WORK INSTRUCTION:
When you spot the word "children" in a line of the data below, copy that line.

(SUPPLIED MATERIAL begins)

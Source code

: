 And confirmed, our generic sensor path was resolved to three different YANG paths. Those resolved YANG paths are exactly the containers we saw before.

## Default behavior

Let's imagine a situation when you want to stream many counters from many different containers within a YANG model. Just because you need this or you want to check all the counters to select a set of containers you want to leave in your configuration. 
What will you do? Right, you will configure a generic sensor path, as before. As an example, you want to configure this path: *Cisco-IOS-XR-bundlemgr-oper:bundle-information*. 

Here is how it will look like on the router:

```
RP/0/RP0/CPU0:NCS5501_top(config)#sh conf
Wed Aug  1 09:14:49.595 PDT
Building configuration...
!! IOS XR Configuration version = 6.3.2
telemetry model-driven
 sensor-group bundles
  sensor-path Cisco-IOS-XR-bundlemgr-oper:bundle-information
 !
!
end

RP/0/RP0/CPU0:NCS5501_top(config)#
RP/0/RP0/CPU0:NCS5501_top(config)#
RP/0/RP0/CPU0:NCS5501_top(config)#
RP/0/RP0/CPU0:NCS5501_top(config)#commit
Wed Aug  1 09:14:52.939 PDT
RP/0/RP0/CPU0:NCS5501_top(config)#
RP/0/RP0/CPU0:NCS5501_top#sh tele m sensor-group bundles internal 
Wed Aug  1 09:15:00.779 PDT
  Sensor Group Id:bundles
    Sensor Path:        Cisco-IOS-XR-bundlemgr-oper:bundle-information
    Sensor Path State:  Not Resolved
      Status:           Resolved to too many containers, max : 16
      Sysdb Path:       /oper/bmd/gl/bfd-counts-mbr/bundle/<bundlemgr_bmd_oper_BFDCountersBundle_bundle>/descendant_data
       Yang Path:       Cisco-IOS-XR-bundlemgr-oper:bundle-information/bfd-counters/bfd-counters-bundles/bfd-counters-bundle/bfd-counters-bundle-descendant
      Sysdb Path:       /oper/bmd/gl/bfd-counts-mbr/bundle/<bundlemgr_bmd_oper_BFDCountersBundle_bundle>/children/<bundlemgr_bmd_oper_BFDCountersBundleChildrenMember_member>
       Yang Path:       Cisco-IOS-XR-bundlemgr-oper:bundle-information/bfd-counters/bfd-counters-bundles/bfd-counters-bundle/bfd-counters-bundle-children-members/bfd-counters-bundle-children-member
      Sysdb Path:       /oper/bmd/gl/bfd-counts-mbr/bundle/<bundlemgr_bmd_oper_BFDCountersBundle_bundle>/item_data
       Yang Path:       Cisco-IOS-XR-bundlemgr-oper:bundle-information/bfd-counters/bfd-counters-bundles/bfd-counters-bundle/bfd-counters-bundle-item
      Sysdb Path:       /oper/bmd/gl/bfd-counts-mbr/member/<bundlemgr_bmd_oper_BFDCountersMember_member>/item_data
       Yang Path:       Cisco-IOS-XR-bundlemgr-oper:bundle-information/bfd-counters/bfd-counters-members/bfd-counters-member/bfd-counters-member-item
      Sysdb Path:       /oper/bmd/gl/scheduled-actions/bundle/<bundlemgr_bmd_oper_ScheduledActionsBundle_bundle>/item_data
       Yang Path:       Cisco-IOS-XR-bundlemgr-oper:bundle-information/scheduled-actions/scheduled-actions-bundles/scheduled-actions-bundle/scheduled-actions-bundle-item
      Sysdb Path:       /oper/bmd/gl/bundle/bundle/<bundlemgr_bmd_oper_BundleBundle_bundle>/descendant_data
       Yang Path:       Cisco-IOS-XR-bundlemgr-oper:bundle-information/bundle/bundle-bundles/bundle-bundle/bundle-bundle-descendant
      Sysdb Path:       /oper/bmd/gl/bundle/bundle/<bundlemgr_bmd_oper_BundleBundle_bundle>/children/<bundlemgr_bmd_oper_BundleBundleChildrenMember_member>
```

(SUPPLIED MATERIAL ends)

SOLUTION FOR THIS EXERCISE:
      Sysdb Path:       /oper/bmd/gl/bfd-counts-mbr/bundle/<bundlemgr_bmd_oper_BFDCountersBundle_bundle>/children/<bundlemgr_bmd_oper_BFDCountersBundleChildrenMember_member>
       Yang Path:       Cisco-IOS-XR-bundlemgr-oper:bundle-information/bfd-counters/bfd-counters-bundles/bfd-counters-bundle/bfd-counters-bundle-children-members/bfd-counters-bundle-children-member
      Sysdb Path:       /oper/bmd/gl/bundle/bundle/<bundlemgr_bmd_oper_BundleBundle_bundle>/children/<bundlemgr_bmd_oper_BundleBundleChildrenMember_member>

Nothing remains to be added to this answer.